===== MATERIALS PROVIDED =====

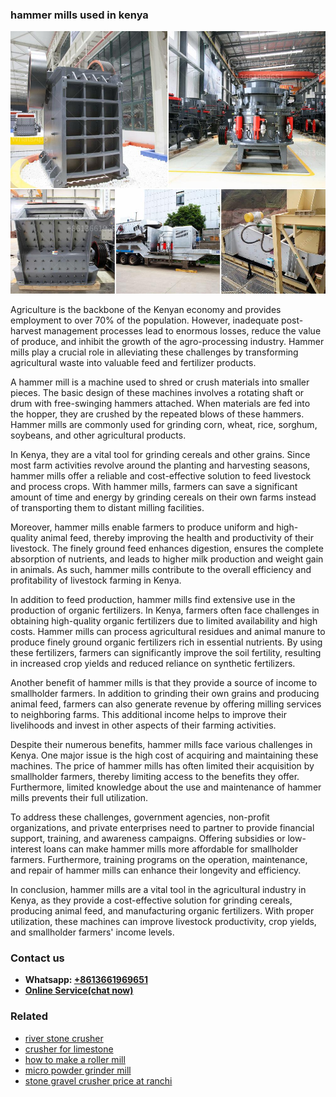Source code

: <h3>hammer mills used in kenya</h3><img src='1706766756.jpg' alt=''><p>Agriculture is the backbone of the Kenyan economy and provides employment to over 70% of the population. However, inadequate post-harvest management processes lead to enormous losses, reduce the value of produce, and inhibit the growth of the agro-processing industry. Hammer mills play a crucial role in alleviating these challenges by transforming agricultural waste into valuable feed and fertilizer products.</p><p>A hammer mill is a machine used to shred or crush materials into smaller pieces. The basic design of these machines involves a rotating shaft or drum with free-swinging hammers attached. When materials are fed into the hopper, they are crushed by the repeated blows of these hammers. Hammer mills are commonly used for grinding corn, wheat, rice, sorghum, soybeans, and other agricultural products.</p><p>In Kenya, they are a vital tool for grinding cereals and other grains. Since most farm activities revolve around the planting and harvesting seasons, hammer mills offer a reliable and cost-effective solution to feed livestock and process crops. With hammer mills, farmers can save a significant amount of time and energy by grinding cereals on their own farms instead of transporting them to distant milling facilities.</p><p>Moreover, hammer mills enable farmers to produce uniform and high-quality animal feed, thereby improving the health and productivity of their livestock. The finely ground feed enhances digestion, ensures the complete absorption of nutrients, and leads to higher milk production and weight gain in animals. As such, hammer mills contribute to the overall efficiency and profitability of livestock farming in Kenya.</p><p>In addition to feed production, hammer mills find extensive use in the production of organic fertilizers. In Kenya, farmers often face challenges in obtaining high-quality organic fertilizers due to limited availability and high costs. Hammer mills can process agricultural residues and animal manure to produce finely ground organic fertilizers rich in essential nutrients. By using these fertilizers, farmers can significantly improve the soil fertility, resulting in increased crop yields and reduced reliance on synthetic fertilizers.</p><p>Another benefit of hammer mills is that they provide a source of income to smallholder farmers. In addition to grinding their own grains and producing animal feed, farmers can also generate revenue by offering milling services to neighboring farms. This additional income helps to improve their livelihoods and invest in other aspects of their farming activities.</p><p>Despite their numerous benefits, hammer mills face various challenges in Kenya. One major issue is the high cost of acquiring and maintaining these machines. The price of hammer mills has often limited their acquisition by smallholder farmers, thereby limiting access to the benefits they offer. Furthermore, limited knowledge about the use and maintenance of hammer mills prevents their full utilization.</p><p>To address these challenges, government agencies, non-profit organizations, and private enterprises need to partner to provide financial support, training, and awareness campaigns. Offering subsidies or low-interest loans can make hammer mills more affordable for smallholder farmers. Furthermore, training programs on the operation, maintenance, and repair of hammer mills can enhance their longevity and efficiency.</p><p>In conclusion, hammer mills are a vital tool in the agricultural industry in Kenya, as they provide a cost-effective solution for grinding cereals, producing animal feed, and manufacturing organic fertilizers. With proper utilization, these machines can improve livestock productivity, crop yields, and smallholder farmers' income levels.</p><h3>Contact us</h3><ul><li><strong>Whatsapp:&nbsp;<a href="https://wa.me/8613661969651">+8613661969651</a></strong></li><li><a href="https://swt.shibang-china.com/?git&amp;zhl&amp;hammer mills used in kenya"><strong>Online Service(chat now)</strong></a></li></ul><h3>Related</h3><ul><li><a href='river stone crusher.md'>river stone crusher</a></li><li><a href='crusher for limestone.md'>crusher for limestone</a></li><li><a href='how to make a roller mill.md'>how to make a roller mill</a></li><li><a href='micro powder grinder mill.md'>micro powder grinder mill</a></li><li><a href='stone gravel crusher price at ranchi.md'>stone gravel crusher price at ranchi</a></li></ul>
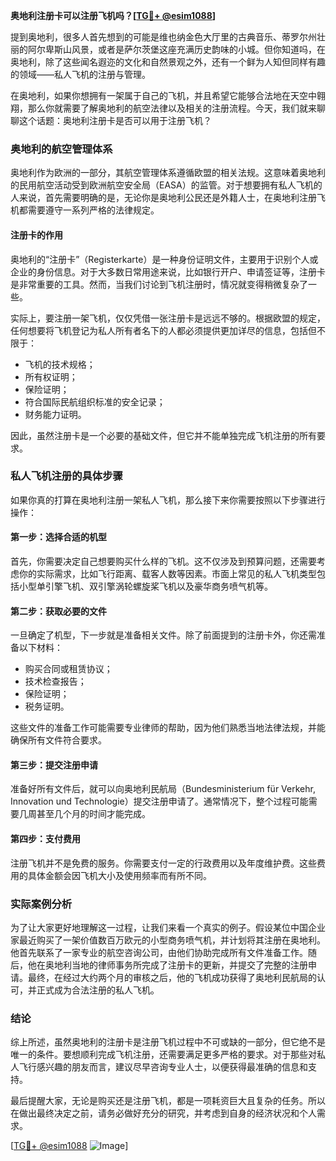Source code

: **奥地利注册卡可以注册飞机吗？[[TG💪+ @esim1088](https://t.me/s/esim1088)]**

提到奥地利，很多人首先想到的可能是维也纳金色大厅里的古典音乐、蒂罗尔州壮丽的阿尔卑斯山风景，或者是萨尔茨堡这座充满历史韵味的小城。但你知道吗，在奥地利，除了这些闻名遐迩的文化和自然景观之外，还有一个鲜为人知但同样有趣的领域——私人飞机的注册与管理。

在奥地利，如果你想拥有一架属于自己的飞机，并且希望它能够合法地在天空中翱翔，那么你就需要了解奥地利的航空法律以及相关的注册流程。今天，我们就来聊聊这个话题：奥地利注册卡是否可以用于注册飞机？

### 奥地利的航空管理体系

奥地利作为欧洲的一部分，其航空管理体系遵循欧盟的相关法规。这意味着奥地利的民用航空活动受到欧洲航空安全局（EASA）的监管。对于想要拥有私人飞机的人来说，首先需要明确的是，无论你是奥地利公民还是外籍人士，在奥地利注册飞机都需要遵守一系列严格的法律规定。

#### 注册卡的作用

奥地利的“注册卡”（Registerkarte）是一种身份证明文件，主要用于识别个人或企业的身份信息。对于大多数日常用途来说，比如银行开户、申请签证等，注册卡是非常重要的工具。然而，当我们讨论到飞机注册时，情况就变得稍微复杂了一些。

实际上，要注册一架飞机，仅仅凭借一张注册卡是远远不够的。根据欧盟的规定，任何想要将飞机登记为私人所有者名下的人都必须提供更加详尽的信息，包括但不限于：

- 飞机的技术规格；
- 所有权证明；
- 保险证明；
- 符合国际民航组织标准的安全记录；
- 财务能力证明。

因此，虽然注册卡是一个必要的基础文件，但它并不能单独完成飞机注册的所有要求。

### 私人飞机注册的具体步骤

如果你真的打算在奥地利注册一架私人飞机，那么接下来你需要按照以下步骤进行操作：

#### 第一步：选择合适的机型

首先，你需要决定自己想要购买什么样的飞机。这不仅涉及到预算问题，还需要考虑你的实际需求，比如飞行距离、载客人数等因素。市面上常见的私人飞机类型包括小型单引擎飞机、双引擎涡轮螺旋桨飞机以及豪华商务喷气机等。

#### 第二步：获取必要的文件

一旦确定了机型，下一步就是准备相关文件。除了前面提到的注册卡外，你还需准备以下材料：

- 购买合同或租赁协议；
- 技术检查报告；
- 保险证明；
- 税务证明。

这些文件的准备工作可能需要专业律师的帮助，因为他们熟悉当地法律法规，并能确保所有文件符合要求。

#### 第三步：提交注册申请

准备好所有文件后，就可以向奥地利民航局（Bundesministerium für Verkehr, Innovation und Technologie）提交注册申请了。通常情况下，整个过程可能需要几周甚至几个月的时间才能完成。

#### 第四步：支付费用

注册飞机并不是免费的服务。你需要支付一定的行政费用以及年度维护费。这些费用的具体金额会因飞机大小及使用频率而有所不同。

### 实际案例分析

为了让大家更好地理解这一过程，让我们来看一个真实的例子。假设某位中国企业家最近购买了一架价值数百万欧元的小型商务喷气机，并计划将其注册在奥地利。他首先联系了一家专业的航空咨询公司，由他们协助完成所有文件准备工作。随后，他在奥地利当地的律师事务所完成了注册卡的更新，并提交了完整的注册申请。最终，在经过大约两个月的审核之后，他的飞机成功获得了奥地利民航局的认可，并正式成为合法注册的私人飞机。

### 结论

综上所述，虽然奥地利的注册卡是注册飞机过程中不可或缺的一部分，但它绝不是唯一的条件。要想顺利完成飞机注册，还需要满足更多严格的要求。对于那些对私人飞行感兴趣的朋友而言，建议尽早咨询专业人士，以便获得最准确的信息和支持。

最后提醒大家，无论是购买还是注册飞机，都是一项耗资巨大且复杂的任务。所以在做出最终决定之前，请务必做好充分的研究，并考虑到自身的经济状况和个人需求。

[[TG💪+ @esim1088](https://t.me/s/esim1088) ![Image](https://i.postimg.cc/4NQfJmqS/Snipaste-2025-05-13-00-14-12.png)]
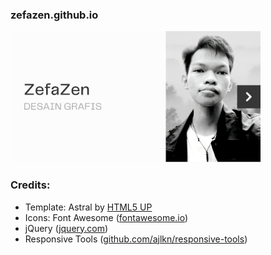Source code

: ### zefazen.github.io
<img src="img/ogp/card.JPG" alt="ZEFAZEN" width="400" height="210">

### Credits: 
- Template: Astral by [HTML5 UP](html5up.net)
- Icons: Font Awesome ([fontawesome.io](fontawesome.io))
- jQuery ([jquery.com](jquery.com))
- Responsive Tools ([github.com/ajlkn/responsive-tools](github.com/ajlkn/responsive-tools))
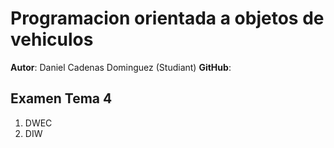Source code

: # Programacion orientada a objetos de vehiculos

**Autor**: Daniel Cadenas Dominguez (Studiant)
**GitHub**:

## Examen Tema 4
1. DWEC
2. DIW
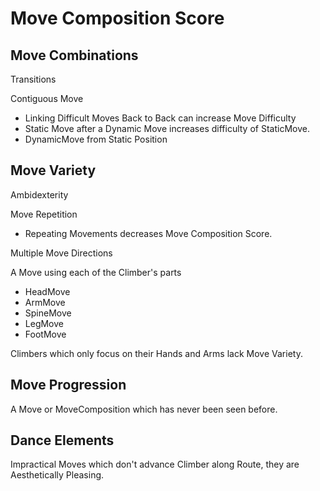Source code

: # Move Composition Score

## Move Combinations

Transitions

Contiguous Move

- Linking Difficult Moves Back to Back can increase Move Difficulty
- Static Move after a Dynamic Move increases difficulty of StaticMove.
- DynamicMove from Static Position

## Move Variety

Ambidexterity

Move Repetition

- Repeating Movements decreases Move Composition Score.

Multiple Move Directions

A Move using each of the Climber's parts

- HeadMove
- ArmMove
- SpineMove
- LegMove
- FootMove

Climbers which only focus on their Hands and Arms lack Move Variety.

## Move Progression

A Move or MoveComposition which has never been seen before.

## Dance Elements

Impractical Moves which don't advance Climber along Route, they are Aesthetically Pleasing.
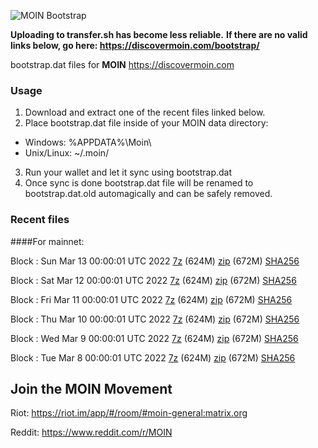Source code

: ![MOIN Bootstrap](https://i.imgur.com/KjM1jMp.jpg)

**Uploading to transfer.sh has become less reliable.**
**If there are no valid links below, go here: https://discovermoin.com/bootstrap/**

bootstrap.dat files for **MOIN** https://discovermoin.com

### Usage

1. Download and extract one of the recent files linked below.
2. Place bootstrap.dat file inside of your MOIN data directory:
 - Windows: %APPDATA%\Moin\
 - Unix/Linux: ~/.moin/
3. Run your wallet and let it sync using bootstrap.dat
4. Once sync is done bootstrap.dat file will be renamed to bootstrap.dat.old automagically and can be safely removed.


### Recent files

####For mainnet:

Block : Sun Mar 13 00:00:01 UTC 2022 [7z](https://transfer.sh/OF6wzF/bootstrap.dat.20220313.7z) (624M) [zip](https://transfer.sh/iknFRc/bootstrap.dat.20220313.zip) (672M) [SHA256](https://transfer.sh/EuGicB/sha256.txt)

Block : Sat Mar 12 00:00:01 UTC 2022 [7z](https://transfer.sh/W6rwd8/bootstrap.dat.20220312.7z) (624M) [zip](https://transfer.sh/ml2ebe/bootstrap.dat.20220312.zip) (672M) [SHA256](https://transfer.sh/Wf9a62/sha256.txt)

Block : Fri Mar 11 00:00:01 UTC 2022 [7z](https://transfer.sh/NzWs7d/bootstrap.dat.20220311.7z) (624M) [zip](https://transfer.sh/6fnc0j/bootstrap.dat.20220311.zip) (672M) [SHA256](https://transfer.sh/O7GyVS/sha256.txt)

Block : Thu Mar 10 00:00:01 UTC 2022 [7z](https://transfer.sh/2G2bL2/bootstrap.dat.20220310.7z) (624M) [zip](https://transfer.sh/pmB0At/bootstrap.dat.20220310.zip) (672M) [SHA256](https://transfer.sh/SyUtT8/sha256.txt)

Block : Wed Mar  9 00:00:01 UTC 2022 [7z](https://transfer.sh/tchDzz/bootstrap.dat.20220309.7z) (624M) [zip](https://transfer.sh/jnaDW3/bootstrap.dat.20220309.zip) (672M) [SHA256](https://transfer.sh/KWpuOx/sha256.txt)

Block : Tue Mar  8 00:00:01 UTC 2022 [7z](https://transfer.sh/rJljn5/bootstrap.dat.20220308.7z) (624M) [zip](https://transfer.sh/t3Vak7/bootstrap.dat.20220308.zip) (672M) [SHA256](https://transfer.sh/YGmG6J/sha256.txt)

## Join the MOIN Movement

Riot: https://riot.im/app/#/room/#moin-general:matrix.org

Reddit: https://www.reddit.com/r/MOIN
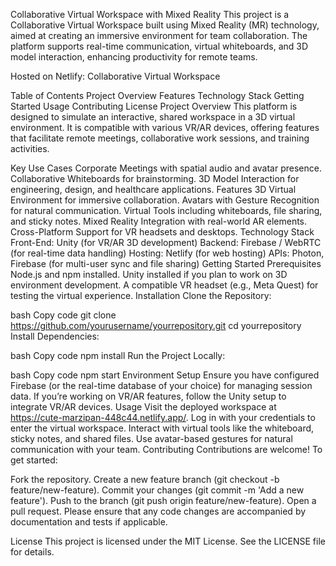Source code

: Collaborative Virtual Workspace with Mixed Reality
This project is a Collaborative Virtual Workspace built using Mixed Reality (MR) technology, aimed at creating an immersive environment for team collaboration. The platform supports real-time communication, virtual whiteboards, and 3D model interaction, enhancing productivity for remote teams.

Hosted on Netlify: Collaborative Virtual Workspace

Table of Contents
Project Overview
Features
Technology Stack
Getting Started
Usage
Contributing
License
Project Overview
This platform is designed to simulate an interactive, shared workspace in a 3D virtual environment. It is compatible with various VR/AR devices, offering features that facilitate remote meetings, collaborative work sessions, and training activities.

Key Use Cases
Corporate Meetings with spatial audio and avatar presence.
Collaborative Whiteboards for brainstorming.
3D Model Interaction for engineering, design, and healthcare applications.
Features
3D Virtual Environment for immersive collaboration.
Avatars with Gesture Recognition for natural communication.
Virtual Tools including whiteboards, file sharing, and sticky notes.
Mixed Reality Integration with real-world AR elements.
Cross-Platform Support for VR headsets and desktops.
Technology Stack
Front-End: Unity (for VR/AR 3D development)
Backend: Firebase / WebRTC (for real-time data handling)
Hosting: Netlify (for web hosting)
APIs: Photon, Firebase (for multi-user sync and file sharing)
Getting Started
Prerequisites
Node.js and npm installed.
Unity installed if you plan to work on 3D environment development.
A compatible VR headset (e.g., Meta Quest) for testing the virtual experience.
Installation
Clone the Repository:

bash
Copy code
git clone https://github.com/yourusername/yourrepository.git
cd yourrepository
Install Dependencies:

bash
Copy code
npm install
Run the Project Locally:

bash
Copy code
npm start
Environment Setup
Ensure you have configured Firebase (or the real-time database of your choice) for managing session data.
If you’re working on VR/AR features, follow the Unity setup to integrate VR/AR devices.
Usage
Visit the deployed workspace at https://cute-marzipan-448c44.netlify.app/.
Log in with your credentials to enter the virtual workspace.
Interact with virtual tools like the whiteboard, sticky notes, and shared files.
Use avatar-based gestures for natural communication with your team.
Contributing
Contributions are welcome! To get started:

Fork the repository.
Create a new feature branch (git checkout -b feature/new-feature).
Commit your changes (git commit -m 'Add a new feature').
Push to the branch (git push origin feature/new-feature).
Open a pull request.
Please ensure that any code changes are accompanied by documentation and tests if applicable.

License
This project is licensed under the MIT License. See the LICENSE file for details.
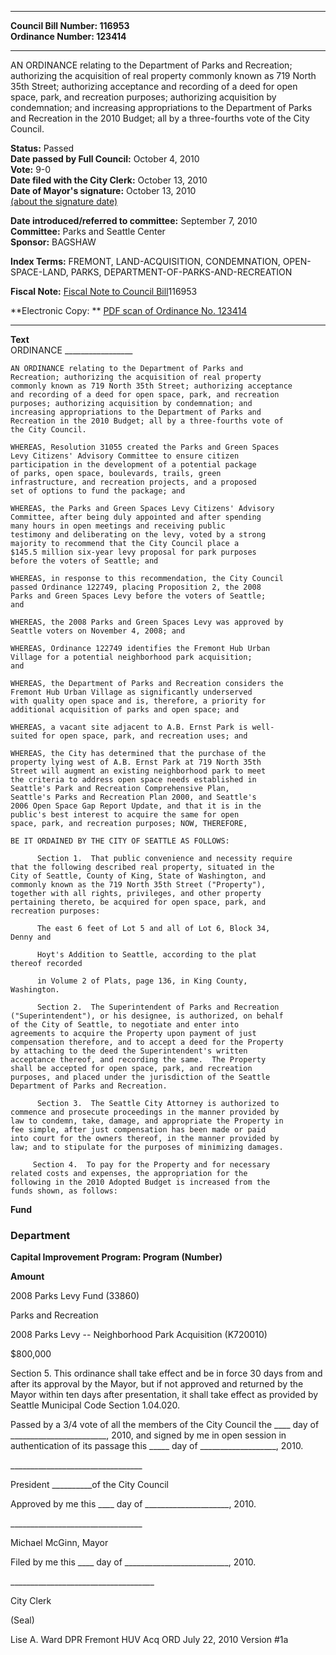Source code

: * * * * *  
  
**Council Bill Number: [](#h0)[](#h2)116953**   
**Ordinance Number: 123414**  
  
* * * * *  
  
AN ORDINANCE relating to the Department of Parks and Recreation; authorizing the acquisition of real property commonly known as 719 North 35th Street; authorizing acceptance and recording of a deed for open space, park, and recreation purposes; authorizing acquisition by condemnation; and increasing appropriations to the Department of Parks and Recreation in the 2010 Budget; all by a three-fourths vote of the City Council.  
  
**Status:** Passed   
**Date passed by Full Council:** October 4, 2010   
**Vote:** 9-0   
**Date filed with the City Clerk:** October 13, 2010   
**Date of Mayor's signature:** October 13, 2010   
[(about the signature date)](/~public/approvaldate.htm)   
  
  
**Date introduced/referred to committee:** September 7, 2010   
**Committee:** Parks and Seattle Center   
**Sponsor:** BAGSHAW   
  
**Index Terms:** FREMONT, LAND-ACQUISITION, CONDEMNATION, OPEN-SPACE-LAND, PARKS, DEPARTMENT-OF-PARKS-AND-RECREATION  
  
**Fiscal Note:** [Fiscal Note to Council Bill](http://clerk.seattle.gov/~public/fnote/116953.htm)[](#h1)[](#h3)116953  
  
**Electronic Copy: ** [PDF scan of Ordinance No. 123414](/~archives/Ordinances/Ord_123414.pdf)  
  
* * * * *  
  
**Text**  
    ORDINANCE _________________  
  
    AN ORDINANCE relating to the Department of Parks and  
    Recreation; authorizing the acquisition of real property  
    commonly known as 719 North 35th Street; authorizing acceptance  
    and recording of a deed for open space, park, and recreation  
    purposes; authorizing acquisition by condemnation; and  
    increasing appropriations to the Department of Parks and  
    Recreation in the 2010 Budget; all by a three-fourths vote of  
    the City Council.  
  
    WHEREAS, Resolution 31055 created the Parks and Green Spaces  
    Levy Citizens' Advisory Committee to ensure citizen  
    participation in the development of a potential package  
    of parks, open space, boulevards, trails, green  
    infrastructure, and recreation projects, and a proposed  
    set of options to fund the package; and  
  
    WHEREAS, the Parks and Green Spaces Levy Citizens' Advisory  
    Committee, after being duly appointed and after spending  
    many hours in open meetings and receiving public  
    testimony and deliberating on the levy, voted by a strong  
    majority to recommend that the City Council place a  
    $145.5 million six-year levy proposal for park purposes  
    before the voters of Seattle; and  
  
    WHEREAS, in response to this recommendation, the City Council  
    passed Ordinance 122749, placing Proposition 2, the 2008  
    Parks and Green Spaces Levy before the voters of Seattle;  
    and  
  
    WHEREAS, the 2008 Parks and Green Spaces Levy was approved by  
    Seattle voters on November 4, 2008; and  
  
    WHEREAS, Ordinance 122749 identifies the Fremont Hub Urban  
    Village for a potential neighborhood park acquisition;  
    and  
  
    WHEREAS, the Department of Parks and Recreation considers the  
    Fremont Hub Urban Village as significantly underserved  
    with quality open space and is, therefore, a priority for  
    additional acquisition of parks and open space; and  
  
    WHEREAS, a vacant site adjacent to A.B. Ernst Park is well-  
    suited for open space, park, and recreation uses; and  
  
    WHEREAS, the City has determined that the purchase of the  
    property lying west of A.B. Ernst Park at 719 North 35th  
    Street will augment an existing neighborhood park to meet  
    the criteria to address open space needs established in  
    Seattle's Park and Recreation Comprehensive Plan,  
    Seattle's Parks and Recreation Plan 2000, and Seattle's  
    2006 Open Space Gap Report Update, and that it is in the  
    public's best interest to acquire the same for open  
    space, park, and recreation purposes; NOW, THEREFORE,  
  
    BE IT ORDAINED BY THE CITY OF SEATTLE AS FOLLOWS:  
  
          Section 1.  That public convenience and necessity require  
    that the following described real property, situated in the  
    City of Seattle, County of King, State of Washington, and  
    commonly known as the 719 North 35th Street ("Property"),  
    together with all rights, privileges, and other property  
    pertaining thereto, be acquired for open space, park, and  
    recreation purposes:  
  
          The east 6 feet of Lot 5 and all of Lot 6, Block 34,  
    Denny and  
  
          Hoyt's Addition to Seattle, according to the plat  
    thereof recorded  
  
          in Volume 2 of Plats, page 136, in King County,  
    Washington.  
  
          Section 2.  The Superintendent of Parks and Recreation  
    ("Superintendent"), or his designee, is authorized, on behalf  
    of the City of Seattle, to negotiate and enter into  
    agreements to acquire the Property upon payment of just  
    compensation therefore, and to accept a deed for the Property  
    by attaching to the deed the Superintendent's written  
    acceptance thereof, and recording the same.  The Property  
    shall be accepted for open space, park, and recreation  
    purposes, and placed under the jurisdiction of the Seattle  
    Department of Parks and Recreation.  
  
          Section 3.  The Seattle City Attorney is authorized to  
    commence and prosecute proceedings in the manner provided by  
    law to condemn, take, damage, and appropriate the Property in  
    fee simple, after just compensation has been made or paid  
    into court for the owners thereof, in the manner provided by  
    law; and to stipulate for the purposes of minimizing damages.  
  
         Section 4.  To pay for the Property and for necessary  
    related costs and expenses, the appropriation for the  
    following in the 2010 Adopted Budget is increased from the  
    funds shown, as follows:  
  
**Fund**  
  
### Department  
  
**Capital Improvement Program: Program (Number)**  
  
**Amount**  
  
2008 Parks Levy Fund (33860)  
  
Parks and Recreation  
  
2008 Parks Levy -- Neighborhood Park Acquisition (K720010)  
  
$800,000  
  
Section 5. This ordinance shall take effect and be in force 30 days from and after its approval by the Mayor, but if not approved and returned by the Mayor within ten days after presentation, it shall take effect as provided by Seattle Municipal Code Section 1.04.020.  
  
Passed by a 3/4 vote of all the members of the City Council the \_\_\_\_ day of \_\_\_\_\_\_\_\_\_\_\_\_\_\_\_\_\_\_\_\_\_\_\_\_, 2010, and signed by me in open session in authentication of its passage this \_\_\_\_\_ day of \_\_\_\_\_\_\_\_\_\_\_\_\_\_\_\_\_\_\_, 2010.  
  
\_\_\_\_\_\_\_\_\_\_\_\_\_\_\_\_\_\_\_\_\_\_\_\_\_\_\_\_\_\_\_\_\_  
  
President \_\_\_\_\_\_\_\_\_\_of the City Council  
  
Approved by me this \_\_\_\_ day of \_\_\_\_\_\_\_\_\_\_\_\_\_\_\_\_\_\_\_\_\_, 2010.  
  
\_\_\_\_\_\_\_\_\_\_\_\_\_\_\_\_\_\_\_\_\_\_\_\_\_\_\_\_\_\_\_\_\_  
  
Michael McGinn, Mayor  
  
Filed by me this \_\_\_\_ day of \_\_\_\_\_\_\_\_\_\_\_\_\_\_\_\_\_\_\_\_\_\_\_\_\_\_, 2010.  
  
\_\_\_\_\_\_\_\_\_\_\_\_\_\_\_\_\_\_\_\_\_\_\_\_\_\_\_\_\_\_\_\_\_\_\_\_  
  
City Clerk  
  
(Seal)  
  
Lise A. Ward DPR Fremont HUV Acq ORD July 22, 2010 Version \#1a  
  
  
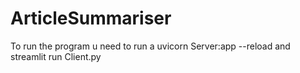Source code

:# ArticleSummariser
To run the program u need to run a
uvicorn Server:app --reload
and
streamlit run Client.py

=====

TASK DESCRIPTION:
Copy word for word the span of the records above that begins at the line with "Create a new" and ends at the line with "Levy Citizens' Advisory Committee", including those two lines but not the pictures.

SOLUTION FOR THIS PROBLEM:
Create a new feature branch (git checkout -b feature/new-feature).
Commit your changes (git commit -m 'Add a new feature').
Push to the branch (git push origin feature/new-feature).
Open a pull request.
Please ensure that any code changes are accompanied by documentation and tests if applicable.

License
This project is licensed under the MIT License. See the LICENSE file for details.
Source code

: * * * * *  
  
**Council Bill Number: [](#h0)[](#h2)116953**   
**Ordinance Number: 123414**  
  
* * * * *  
  
AN ORDINANCE relating to the Department of Parks and Recreation; authorizing the acquisition of real property commonly known as 719 North 35th Street; authorizing acceptance and recording of a deed for open space, park, and recreation purposes; authorizing acquisition by condemnation; and increasing appropriations to the Department of Parks and Recreation in the 2010 Budget; all by a three-fourths vote of the City Council.  
  
**Status:** Passed   
**Date passed by Full Council:** October 4, 2010   
**Vote:** 9-0   
**Date filed with the City Clerk:** October 13, 2010   
**Date of Mayor's signature:** October 13, 2010   
[(about the signature date)](/~public/approvaldate.htm)   
  
  
**Date introduced/referred to committee:** September 7, 2010   
**Committee:** Parks and Seattle Center   
**Sponsor:** BAGSHAW   
  
**Index Terms:** FREMONT, LAND-ACQUISITION, CONDEMNATION, OPEN-SPACE-LAND, PARKS, DEPARTMENT-OF-PARKS-AND-RECREATION  
  
**Fiscal Note:** [Fiscal Note to Council Bill](http://clerk.seattle.gov/~public/fnote/116953.htm)[](#h1)[](#h3)116953  
  
**Electronic Copy: ** [PDF scan of Ordinance No. 123414](/~archives/Ordinances/Ord_123414.pdf)  
  
* * * * *  
  
**Text**  
    ORDINANCE _________________  
  
    AN ORDINANCE relating to the Department of Parks and  
    Recreation; authorizing the acquisition of real property  
    commonly known as 719 North 35th Street; authorizing acceptance  
    and recording of a deed for open space, park, and recreation  
    purposes; authorizing acquisition by condemnation; and  
    increasing appropriations to the Department of Parks and  
    Recreation in the 2010 Budget; all by a three-fourths vote of  
    the City Council.  
  
    WHEREAS, Resolution 31055 created the Parks and Green Spaces  
    Levy Citizens' Advisory Committee to ensure citizen  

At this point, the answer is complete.